> _Task requirements_
Output the data below in full, byte for byte. Nothing may differ.

(Dataset excerpts)
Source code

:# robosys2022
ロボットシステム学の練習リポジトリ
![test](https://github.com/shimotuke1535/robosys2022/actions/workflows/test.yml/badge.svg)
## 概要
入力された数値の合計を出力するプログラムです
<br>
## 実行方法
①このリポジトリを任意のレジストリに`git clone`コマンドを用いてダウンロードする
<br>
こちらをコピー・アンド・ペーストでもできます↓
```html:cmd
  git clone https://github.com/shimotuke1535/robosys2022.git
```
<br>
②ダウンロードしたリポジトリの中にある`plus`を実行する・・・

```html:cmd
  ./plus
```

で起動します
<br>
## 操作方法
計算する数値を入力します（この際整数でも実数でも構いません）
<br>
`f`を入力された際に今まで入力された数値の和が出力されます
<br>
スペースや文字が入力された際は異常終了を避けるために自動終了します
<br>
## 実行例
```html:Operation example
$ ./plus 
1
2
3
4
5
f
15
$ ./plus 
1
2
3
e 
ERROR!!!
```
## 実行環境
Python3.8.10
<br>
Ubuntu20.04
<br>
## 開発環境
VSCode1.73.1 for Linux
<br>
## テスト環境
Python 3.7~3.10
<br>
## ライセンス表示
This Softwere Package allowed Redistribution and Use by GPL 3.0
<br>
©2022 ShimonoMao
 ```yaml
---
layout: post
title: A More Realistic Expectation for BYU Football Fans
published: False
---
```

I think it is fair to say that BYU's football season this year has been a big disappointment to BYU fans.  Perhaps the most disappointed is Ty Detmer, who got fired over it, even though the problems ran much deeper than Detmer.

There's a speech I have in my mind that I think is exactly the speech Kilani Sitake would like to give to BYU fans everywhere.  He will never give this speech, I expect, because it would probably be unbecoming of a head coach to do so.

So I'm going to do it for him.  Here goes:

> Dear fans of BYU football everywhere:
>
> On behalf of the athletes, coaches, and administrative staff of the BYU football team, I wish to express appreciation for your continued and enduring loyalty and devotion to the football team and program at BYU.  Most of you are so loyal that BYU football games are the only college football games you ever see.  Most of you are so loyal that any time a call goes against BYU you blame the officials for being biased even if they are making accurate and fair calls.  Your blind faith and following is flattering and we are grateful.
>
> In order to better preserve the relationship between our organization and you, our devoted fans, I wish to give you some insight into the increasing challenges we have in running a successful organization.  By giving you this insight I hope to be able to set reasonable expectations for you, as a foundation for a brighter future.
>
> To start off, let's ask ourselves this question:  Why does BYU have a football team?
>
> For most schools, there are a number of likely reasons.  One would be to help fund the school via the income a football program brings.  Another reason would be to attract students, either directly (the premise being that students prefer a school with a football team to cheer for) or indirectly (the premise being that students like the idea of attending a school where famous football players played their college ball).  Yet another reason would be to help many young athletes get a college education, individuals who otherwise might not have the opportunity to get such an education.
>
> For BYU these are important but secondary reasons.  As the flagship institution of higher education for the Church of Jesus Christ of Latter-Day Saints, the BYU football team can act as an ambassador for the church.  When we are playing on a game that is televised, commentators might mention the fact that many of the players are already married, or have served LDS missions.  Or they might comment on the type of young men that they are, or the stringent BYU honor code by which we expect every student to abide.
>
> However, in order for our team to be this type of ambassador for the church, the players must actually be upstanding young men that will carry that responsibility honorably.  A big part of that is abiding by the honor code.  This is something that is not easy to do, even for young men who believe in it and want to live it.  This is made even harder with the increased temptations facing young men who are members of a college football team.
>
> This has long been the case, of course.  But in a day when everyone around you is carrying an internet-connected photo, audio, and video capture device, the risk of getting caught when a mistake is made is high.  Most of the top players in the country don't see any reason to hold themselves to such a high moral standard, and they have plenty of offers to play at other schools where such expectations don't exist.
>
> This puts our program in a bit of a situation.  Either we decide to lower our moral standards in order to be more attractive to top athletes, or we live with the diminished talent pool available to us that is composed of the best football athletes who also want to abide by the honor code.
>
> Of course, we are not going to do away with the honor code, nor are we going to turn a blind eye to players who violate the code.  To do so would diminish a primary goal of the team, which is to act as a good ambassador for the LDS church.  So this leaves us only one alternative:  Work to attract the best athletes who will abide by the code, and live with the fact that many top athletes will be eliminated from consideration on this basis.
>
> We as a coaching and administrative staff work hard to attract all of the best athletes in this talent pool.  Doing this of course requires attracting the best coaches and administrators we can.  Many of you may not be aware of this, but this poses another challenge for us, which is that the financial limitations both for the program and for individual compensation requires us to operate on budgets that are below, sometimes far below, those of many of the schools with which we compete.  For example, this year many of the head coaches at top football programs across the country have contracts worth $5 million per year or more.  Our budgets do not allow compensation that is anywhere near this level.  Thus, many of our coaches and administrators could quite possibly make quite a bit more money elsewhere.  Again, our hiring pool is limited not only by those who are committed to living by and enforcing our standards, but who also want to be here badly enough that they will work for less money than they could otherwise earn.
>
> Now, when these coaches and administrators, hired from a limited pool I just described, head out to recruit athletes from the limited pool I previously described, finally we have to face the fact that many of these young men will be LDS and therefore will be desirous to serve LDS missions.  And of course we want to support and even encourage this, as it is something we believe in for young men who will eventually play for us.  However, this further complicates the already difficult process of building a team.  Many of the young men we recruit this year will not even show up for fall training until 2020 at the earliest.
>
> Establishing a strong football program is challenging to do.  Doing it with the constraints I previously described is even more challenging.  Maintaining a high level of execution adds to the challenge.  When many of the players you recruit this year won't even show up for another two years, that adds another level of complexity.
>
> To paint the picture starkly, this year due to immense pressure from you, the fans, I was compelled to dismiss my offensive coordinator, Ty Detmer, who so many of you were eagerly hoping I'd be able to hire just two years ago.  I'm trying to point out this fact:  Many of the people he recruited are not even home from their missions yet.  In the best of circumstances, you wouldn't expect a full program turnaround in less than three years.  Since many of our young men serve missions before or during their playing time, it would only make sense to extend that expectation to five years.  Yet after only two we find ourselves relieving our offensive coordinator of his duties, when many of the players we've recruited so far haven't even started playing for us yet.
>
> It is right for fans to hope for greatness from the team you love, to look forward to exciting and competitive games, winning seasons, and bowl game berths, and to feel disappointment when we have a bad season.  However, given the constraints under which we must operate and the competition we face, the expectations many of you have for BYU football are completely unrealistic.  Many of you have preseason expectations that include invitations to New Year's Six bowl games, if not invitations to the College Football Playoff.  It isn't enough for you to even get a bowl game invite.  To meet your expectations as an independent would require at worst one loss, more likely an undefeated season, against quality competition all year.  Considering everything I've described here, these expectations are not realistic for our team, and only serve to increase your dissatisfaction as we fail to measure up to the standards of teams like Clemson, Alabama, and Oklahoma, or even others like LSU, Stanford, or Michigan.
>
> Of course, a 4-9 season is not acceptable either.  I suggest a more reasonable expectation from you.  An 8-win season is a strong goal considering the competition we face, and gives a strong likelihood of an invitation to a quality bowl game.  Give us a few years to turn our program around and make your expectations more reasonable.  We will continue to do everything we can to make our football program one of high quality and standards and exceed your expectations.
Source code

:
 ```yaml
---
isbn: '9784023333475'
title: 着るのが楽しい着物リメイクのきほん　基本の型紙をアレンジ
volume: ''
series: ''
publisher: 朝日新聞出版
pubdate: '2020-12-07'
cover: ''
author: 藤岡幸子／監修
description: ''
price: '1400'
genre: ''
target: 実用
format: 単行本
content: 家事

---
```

> _Answer box_
Source code

:# robosys2022
ロボットシステム学の練習リポジトリ
![test](https://github.com/shimotuke1535/robosys2022/actions/workflows/test.yml/badge.svg)
## 概要
入力された数値の合計を出力するプログラムです
<br>
## 実行方法
①このリポジトリを任意のレジストリに`git clone`コマンドを用いてダウンロードする
<br>
こちらをコピー・アンド・ペーストでもできます↓
```html:cmd
  git clone https://github.com/shimotuke1535/robosys2022.git
```
<br>
②ダウンロードしたリポジトリの中にある`plus`を実行する・・・

```html:cmd
  ./plus
```

で起動します
<br>
## 操作方法
計算する数値を入力します（この際整数でも実数でも構いません）
<br>
`f`を入力された際に今まで入力された数値の和が出力されます
<br>
スペースや文字が入力された際は異常終了を避けるために自動終了します
<br>
## 実行例
```html:Operation example
$ ./plus 
1
2
3
4
5
f
15
$ ./plus 
1
2
3
e 
ERROR!!!
```
## 実行環境
Python3.8.10
<br>
Ubuntu20.04
<br>
## 開発環境
VSCode1.73.1 for Linux
<br>
## テスト環境
Python 3.7~3.10
<br>
## ライセンス表示
This Softwere Package allowed Redistribution and Use by GPL 3.0
<br>
©2022 ShimonoMao
 ```yaml
---
layout: post
title: A More Realistic Expectation for BYU Football Fans
published: False
---
```

I think it is fair to say that BYU's football season this year has been a big disappointment to BYU fans.  Perhaps the most disappointed is Ty Detmer, who got fired over it, even though the problems ran much deeper than Detmer.

There's a speech I have in my mind that I think is exactly the speech Kilani Sitake would like to give to BYU fans everywhere.  He will never give this speech, I expect, because it would probably be unbecoming of a head coach to do so.

So I'm going to do it for him.  Here goes:

> Dear fans of BYU football everywhere:
>
> On behalf of the athletes, coaches, and administrative staff of the BYU football team, I wish to express appreciation for your continued and enduring loyalty and devotion to the football team and program at BYU.  Most of you are so loyal that BYU football games are the only college football games you ever see.  Most of you are so loyal that any time a call goes against BYU you blame the officials for being biased even if they are making accurate and fair calls.  Your blind faith and following is flattering and we are grateful.
>
> In order to better preserve the relationship between our organization and you, our devoted fans, I wish to give you some insight into the increasing challenges we have in running a successful organization.  By giving you this insight I hope to be able to set reasonable expectations for you, as a foundation for a brighter future.
>
> To start off, let's ask ourselves this question:  Why does BYU have a football team?
>
> For most schools, there are a number of likely reasons.  One would be to help fund the school via the income a football program brings.  Another reason would be to attract students, either directly (the premise being that students prefer a school with a football team to cheer for) or indirectly (the premise being that students like the idea of attending a school where famous football players played their college ball).  Yet another reason would be to help many young athletes get a college education, individuals who otherwise might not have the opportunity to get such an education.
>
> For BYU these are important but secondary reasons.  As the flagship institution of higher education for the Church of Jesus Christ of Latter-Day Saints, the BYU football team can act as an ambassador for the church.  When we are playing on a game that is televised, commentators might mention the fact that many of the players are already married, or have served LDS missions.  Or they might comment on the type of young men that they are, or the stringent BYU honor code by which we expect every student to abide.
>
> However, in order for our team to be this type of ambassador for the church, the players must actually be upstanding young men that will carry that responsibility honorably.  A big part of that is abiding by the honor code.  This is something that is not easy to do, even for young men who believe in it and want to live it.  This is made even harder with the increased temptations facing young men who are members of a college football team.
>
> This has long been the case, of course.  But in a day when everyone around you is carrying an internet-connected photo, audio, and video capture device, the risk of getting caught when a mistake is made is high.  Most of the top players in the country don't see any reason to hold themselves to such a high moral standard, and they have plenty of offers to play at other schools where such expectations don't exist.
>
> This puts our program in a bit of a situation.  Either we decide to lower our moral standards in order to be more attractive to top athletes, or we live with the diminished talent pool available to us that is composed of the best football athletes who also want to abide by the honor code.
>
> Of course, we are not going to do away with the honor code, nor are we going to turn a blind eye to players who violate the code.  To do so would diminish a primary goal of the team, which is to act as a good ambassador for the LDS church.  So this leaves us only one alternative:  Work to attract the best athletes who will abide by the code, and live with the fact that many top athletes will be eliminated from consideration on this basis.
>
> We as a coaching and administrative staff work hard to attract all of the best athletes in this talent pool.  Doing this of course requires attracting the best coaches and administrators we can.  Many of you may not be aware of this, but this poses another challenge for us, which is that the financial limitations both for the program and for individual compensation requires us to operate on budgets that are below, sometimes far below, those of many of the schools with which we compete.  For example, this year many of the head coaches at top football programs across the country have contracts worth $5 million per year or more.  Our budgets do not allow compensation that is anywhere near this level.  Thus, many of our coaches and administrators could quite possibly make quite a bit more money elsewhere.  Again, our hiring pool is limited not only by those who are committed to living by and enforcing our standards, but who also want to be here badly enough that they will work for less money than they could otherwise earn.
>
> Now, when these coaches and administrators, hired from a limited pool I just described, head out to recruit athletes from the limited pool I previously described, finally we have to face the fact that many of these young men will be LDS and therefore will be desirous to serve LDS missions.  And of course we want to support and even encourage this, as it is something we believe in for young men who will eventually play for us.  However, this further complicates the already difficult process of building a team.  Many of the young men we recruit this year will not even show up for fall training until 2020 at the earliest.
>
> Establishing a strong football program is challenging to do.  Doing it with the constraints I previously described is even more challenging.  Maintaining a high level of execution adds to the challenge.  When many of the players you recruit this year won't even show up for another two years, that adds another level of complexity.
>
> To paint the picture starkly, this year due to immense pressure from you, the fans, I was compelled to dismiss my offensive coordinator, Ty Detmer, who so many of you were eagerly hoping I'd be able to hire just two years ago.  I'm trying to point out this fact:  Many of the people he recruited are not even home from their missions yet.  In the best of circumstances, you wouldn't expect a full program turnaround in less than three years.  Since many of our young men serve missions before or during their playing time, it would only make sense to extend that expectation to five years.  Yet after only two we find ourselves relieving our offensive coordinator of his duties, when many of the players we've recruited so far haven't even started playing for us yet.
>
> It is right for fans to hope for greatness from the team you love, to look forward to exciting and competitive games, winning seasons, and bowl game berths, and to feel disappointment when we have a bad season.  However, given the constraints under which we must operate and the competition we face, the expectations many of you have for BYU football are completely unrealistic.  Many of you have preseason expectations that include invitations to New Year's Six bowl games, if not invitations to the College Football Playoff.  It isn't enough for you to even get a bowl game invite.  To meet your expectations as an independent would require at worst one loss, more likely an undefeated season, against quality competition all year.  Considering everything I've described here, these expectations are not realistic for our team, and only serve to increase your dissatisfaction as we fail to measure up to the standards of teams like Clemson, Alabama, and Oklahoma, or even others like LSU, Stanford, or Michigan.
>
> Of course, a 4-9 season is not acceptable either.  I suggest a more reasonable expectation from you.  An 8-win season is a strong goal considering the competition we face, and gives a strong likelihood of an invitation to a quality bowl game.  Give us a few years to turn our program around and make your expectations more reasonable.  We will continue to do everything we can to make our football program one of high quality and standards and exceed your expectations.
Source code

:
 ```yaml
---
isbn: '9784023333475'
title: 着るのが楽しい着物リメイクのきほん　基本の型紙をアレンジ
volume: ''
series: ''
publisher: 朝日新聞出版
pubdate: '2020-12-07'
cover: ''
author: 藤岡幸子／監修
description: ''
price: '1400'
genre: ''
target: 実用
format: 単行本
content: 家事

---
```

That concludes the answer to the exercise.